Step 1 :Given that the plane is descending at an angle of \(1^{\circ}\) from the horizontal, and the plane's current altitude is \(8.1 \mathrm{~km}\). The plane travels at a constant speed of \(500 \mathrm{~km} / \mathrm{hr}\) along the direction of its flight for 0.20 hours.

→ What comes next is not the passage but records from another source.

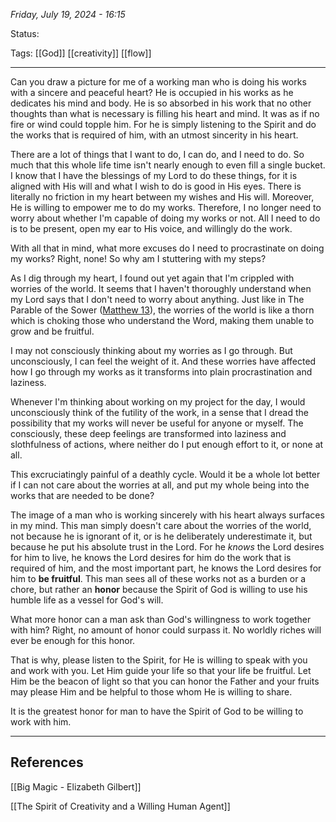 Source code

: 
*Friday, July 19, 2024 - 16:15*

Status:

Tags: [[God]] [[creativity]] [[flow]]

---

Can you draw a picture for me of a working man who is doing his works with a sincere and peaceful heart? He is occupied in his works as he dedicates his mind and body. He is so absorbed in his work that no other thoughts than what is necessary is filling his heart and mind. It was as if no fire or wind could topple him. For he is simply listening to the Spirit and do the works that is required of him, with an utmost sincerity in his heart.

There are a lot of things that I want to do, I can do, and I need to do. So much that this whole life time isn't nearly enough to even fill a single bucket. I know that I have the blessings of my Lord to do these things, for it is aligned with His will and what I wish to do is good in His eyes. There is literally no friction in my heart between my wishes and His will. Moreover, He is willing to empower me to do my works. Therefore, I no longer need to worry about whether I'm capable of doing my works or not. All I need to do is to be present, open my ear to His voice, and willingly do the work.

With all that in mind, what more excuses do I need to procrastinate on doing my works? Right, none! So why am I stuttering with my steps?

As I dig through my heart, I found out yet again that I'm crippled with worries of the world. It seems that I haven't thoroughly understand when my Lord says that I don't need to worry about anything. Just like in The Parable of the Sower ([Matthew 13](https://www.bible.com/bible/114/MAT.13.NKJV)), the worries of the world is like a thorn which is choking those who understand the Word, making them unable to grow and be fruitful.

I may not consciously thinking about my worries as I go through. But unconsciously, I can feel the weight of it. And these worries have affected how I go through my works as it transforms into plain procrastination and laziness. 

Whenever I'm thinking about working on my project for the day, I would unconsciously think of the futility of the work, in a sense that I dread the possibility that my works will never be useful for anyone or myself. The consciously, these deep feelings are transformed into laziness and slothfulness of actions, where neither do I put enough effort to it, or none at all.

This excruciatingly painful of a deathly cycle. Would it be a whole lot better if I can not care about the worries at all, and put my whole being into the works that are needed to be done? 

The image of a man who is working sincerely with his heart always surfaces in my mind. This man simply doesn't care about the worries of the world, not because he is ignorant of it, or is he deliberately underestimate it, but because he put his absolute trust in the Lord. For he *knows* the Lord desires for him to live, he knows the Lord desires for him do the work that is required of him, and the most important part, he knows the Lord desires for him to **be fruitful**. This man sees all of these works not as a burden or a chore, but rather an **honor** because the Spirit of God is willing to use his humble life as a vessel for God's will.

What more honor can a man ask than God's willingness to work together with him? Right, no amount of honor could surpass it. No worldly riches will ever be enough for this honor.

That is why, please listen to the Spirit, for He is willing to speak with you and work with you. Let Him guide your life so that your life be fruitful. Let Him be the beacon of light so that you can honor the Father and your fruits may please Him and be helpful to those whom He is willing to share.

It is the greatest honor for man to have the Spirit of God to be willing to work with him.

---
## References

[[Big Magic - Elizabeth Gilbert]]

[[The Spirit of Creativity and a Willing Human Agent]]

Step 2 :First, we need to find the distance the plane travels in 0.20 hours at a speed of \(500 \mathrm{~km} / \mathrm{hr}\). The distance is calculated as \(distance = speed \times time\), which gives \(distance = 500 \times 0.2 = 100.0 \mathrm{~km}\).
Step 3 :Next, we use the tangent function to find the change in altitude. The tangent of an angle in a right triangle is equal to the ratio of the opposite side to the adjacent side. In this case, the angle is \(1^{\circ}\), the opposite side is the change in altitude (which we're trying to find), and the adjacent side is the horizontal distance the plane travels. The change in altitude is calculated as \(delta\_altitude = tan(angle) \times distance\), which gives \(delta\_altitude = tan(1^{\circ}) \times 100.0 = 1.7455064928217585 \mathrm{~km}\).
Step 4 :Finally, we subtract this change in altitude from the plane's current altitude to find its new altitude. The new altitude is calculated as \(new\_altitude = current\_altitude - delta\_altitude\), which gives \(new\_altitude = 8.1 - 1.7455064928217585 = 6.354493507178241 \mathrm{~km}\).
Step 5 :Rounding to the nearest tenth of a kilometer, the plane's new altitude after 0.20 hours is approximately \(\boxed{6.4 \mathrm{~km}}\).